As indicated in the introduction, the problem with a predicate based module system lies in the difficulty to find the correct predicate from a Prolog term. The predicate `solution(Solution)' can exist in more than one module, but `assert(solution(4))' in some module is supposed to refer to the correct version of solution/1.
Various approaches are possible to solve this problem. One is to add an extra argument to all predicates (e.g. `assert(Module, Term)'). Another is to tag the term somehow to indicate which module is desired (e.g. `assert(Module:Term)'). Both approaches are not very attractive as they make the user responsible for choosing the correct module, inviting unclear programming by asserting in other modules.

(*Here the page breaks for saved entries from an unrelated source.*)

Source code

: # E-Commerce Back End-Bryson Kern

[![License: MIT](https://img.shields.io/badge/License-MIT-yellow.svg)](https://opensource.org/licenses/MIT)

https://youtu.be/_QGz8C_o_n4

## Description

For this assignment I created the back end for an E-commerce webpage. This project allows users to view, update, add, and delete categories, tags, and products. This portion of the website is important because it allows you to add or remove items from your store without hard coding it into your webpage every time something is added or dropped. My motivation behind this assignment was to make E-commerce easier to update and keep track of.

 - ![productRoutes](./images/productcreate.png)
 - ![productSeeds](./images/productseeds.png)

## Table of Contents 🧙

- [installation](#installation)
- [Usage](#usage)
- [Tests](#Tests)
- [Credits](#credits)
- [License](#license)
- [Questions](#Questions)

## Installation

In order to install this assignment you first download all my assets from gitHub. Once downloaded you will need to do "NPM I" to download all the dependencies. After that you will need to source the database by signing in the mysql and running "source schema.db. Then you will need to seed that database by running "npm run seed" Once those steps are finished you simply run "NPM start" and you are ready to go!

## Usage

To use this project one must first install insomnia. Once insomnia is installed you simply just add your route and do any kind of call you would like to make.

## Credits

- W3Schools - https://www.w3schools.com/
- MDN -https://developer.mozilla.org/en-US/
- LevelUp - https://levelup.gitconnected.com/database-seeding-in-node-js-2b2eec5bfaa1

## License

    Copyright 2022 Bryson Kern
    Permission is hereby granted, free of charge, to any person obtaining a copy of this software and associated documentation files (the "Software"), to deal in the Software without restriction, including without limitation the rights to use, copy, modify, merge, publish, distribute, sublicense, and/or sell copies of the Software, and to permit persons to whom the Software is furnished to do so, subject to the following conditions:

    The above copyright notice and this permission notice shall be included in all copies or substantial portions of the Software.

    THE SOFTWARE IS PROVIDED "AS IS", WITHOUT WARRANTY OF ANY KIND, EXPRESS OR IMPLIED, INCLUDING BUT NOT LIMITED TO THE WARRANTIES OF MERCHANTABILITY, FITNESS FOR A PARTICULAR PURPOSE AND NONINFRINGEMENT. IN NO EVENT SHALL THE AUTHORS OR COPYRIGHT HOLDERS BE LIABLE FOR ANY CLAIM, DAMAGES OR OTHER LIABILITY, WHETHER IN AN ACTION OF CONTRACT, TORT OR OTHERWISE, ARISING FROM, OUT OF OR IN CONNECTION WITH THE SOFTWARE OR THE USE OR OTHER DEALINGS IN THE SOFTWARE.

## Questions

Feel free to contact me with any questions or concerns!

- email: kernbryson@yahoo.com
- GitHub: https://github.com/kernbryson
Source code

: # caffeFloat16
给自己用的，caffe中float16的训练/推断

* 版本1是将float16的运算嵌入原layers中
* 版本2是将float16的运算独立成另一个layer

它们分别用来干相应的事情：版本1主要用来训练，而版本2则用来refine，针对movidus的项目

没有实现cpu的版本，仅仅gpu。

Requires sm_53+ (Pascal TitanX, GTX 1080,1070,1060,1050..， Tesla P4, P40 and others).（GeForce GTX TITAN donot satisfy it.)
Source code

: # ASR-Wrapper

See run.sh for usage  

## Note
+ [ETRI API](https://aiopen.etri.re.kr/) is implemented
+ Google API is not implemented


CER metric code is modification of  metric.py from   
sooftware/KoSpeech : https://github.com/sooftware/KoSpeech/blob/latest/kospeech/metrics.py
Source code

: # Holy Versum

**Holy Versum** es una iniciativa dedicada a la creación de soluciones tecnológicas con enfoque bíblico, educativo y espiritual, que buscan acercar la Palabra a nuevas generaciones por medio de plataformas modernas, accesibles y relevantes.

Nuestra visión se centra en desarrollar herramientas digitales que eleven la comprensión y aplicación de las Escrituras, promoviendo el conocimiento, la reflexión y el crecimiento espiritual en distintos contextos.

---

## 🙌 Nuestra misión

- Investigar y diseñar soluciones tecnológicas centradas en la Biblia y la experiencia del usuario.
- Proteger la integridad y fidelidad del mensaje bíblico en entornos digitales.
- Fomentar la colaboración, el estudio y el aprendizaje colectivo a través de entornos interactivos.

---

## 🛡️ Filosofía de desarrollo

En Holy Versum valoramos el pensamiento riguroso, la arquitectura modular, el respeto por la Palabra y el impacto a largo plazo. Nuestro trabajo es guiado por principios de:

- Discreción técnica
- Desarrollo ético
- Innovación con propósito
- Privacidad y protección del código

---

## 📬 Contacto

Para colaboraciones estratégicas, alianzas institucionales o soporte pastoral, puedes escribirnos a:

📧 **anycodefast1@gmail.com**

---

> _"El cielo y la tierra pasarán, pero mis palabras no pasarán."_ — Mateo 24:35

The predicate assert/1 is supposed to assert in the module it is called from and should do so without being told explicitly. For this reason, the notion context module has been introduced.
Each predicate of the program is assigned a module, called its definition module. The definition module of a predicate is always the module in which the predicate was originally defined. Each active goal in the Prolog system has a context module assigned to it.
The context module is used to find predicates from a Prolog term. By
default, this module is the definition module of the predicate running
the goal. For meta-predicates however, this is the context module of the
goal that invoked them. We call this module_transparent in
SWI-Prolog. In the `using maplist' example above, the predicate
maplist/3
is declared module_transparent. This implies the context module remains extend
,
the context module of add_extension/3. This way maplist/3
can decide to call extend_atom in module
extend
rather than in its own definition module.
All built-in predicates that refer to predicates via a Prolog term are declared module_transparent. Below is the code defining maplist.
:- module(maplist, maplist/3). :- module_transparent maplist/3. % maplist(+Goal, +List1, ?List2) % True if Goal can successfully be applied to all successive pairs % of elements of List1 and List2. maplist(_, [], []). maplist(Goal, [Elem1|Tail1], [Elem2|Tail2]) :- apply(Goal, [Elem1, Elem2]), maplist(Goal, Tail1, Tail2).
The mechanism above is sufficient to create an acceptable module system. There are however cases in which we would like to be able to overrule this schema and explicitly call a predicate in some module or assert explicitly in some module. The first is useful to invoke goals in some module from the user's top-level or to implement a object-oriented system (see above). The latter is useful to create and modify dynamic modules (see section 5.8).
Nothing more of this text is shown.